Nothing but the lines from the one containing "Ильюшин А.А. Пластичность." through the final line of the data should be repeated, and each must be exact.

□ □ □ □ □

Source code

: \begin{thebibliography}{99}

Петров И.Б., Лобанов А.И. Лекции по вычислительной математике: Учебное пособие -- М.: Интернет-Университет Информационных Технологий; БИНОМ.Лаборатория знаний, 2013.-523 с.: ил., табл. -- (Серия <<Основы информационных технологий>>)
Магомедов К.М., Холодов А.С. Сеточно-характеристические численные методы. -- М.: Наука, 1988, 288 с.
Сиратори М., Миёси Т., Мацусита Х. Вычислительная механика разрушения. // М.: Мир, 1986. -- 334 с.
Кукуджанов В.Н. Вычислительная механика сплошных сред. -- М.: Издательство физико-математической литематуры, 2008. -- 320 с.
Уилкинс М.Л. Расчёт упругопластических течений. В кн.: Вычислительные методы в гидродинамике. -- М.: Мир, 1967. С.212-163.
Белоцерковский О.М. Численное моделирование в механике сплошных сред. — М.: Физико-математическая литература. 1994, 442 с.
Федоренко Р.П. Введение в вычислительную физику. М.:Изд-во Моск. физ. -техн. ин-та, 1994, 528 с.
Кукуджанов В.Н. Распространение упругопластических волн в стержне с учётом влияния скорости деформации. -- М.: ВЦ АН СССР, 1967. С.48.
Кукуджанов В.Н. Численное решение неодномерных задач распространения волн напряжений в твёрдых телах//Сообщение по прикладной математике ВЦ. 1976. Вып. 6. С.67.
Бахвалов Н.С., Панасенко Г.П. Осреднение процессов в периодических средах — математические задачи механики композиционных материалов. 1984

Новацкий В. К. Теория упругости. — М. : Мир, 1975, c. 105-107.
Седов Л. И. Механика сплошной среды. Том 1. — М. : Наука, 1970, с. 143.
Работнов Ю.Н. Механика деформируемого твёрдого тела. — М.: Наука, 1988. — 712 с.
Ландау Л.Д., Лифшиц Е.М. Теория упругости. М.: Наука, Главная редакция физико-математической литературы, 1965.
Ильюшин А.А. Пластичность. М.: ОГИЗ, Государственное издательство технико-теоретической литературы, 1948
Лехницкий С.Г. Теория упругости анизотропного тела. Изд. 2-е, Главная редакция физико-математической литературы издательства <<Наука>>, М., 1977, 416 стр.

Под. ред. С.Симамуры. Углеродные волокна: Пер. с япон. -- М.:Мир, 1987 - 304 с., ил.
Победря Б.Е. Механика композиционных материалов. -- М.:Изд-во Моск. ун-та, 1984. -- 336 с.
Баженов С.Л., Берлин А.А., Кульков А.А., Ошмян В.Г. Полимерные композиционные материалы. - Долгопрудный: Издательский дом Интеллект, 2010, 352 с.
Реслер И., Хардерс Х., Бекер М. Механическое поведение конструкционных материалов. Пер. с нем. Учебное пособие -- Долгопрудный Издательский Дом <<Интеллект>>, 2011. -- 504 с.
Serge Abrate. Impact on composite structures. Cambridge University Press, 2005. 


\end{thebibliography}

□ □ □ □ □

SOLUTION FOR THIS EXERCISE:
Ильюшин А.А. Пластичность. М.: ОГИЗ, Государственное издательство технико-теоретической литературы, 1948
Лехницкий С.Г. Теория упругости анизотропного тела. Изд. 2-е, Главная редакция физико-математической литературы издательства <<Наука>>, М., 1977, 416 стр.

Под. ред. С.Симамуры. Углеродные волокна: Пер. с япон. -- М.:Мир, 1987 - 304 с., ил.
Победря Б.Е. Механика композиционных материалов. -- М.:Изд-во Моск. ун-та, 1984. -- 336 с.
Баженов С.Л., Берлин А.А., Кульков А.А., Ошмян В.Г. Полимерные композиционные материалы. - Долгопрудный: Издательский дом Интеллект, 2010, 352 с.
Реслер И., Хардерс Х., Бекер М. Механическое поведение конструкционных материалов. Пер. с нем. Учебное пособие -- Долгопрудный Издательский Дом <<Интеллект>>, 2011. -- 504 с.
Serge Abrate. Impact on composite structures. Cambridge University Press, 2005. 


\end{thebibliography}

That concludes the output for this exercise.